* _Task directions_: Return each record shown beneath, word for word.

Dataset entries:

========================================

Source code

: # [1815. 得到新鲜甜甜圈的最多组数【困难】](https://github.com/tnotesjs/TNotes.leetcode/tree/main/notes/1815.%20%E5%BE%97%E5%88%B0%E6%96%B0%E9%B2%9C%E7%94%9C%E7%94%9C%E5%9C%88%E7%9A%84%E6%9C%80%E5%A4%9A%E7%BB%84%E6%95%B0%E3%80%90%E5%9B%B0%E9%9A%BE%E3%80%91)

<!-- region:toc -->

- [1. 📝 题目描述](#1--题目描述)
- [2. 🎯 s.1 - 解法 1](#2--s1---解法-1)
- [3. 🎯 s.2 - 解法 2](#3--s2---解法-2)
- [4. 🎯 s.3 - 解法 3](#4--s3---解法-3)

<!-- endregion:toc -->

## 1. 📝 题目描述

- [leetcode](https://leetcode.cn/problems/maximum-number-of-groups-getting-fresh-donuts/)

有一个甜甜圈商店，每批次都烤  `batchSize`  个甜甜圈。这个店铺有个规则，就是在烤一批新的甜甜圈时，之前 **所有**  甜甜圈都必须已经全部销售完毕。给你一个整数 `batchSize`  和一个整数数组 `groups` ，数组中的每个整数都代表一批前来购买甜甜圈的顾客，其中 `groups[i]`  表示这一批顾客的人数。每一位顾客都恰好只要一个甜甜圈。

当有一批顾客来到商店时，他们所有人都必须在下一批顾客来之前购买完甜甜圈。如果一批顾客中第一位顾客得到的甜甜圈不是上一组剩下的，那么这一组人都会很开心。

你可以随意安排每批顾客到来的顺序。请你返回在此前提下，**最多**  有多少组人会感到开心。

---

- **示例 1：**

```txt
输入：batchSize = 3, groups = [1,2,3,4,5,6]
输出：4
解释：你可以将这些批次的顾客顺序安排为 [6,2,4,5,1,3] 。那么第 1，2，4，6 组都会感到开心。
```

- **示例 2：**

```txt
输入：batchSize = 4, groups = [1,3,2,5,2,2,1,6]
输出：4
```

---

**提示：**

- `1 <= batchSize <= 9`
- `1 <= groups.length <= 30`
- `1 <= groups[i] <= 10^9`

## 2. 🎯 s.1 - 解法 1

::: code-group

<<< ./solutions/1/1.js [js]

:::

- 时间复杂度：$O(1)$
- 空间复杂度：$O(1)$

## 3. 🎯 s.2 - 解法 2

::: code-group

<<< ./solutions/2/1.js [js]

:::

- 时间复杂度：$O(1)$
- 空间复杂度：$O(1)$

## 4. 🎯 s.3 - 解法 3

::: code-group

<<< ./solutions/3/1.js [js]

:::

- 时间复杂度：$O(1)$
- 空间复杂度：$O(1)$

========================================

* _Response_:
Source code

: # [1815. 得到新鲜甜甜圈的最多组数【困难】](https://github.com/tnotesjs/TNotes.leetcode/tree/main/notes/1815.%20%E5%BE%97%E5%88%B0%E6%96%B0%E9%B2%9C%E7%94%9C%E7%94%9C%E5%9C%88%E7%9A%84%E6%9C%80%E5%A4%9A%E7%BB%84%E6%95%B0%E3%80%90%E5%9B%B0%E9%9A%BE%E3%80%91)

<!-- region:toc -->

- [1. 📝 题目描述](#1--题目描述)
- [2. 🎯 s.1 - 解法 1](#2--s1---解法-1)
- [3. 🎯 s.2 - 解法 2](#3--s2---解法-2)
- [4. 🎯 s.3 - 解法 3](#4--s3---解法-3)

<!-- endregion:toc -->

## 1. 📝 题目描述

- [leetcode](https://leetcode.cn/problems/maximum-number-of-groups-getting-fresh-donuts/)

有一个甜甜圈商店，每批次都烤  `batchSize`  个甜甜圈。这个店铺有个规则，就是在烤一批新的甜甜圈时，之前 **所有**  甜甜圈都必须已经全部销售完毕。给你一个整数 `batchSize`  和一个整数数组 `groups` ，数组中的每个整数都代表一批前来购买甜甜圈的顾客，其中 `groups[i]`  表示这一批顾客的人数。每一位顾客都恰好只要一个甜甜圈。

当有一批顾客来到商店时，他们所有人都必须在下一批顾客来之前购买完甜甜圈。如果一批顾客中第一位顾客得到的甜甜圈不是上一组剩下的，那么这一组人都会很开心。

你可以随意安排每批顾客到来的顺序。请你返回在此前提下，**最多**  有多少组人会感到开心。

---

- **示例 1：**

```txt
输入：batchSize = 3, groups = [1,2,3,4,5,6]
输出：4
解释：你可以将这些批次的顾客顺序安排为 [6,2,4,5,1,3] 。那么第 1，2，4，6 组都会感到开心。
```

- **示例 2：**

```txt
输入：batchSize = 4, groups = [1,3,2,5,2,2,1,6]
输出：4
```

---

**提示：**

- `1 <= batchSize <= 9`
- `1 <= groups.length <= 30`
- `1 <= groups[i] <= 10^9`

## 2. 🎯 s.1 - 解法 1

::: code-group

<<< ./solutions/1/1.js [js]

:::

- 时间复杂度：$O(1)$
- 空间复杂度：$O(1)$

## 3. 🎯 s.2 - 解法 2

::: code-group

<<< ./solutions/2/1.js [js]

:::

- 时间复杂度：$O(1)$
- 空间复杂度：$O(1)$

## 4. 🎯 s.3 - 解法 3

::: code-group

<<< ./solutions/3/1.js [js]

:::

- 时间复杂度：$O(1)$
- 空间复杂度：$O(1)$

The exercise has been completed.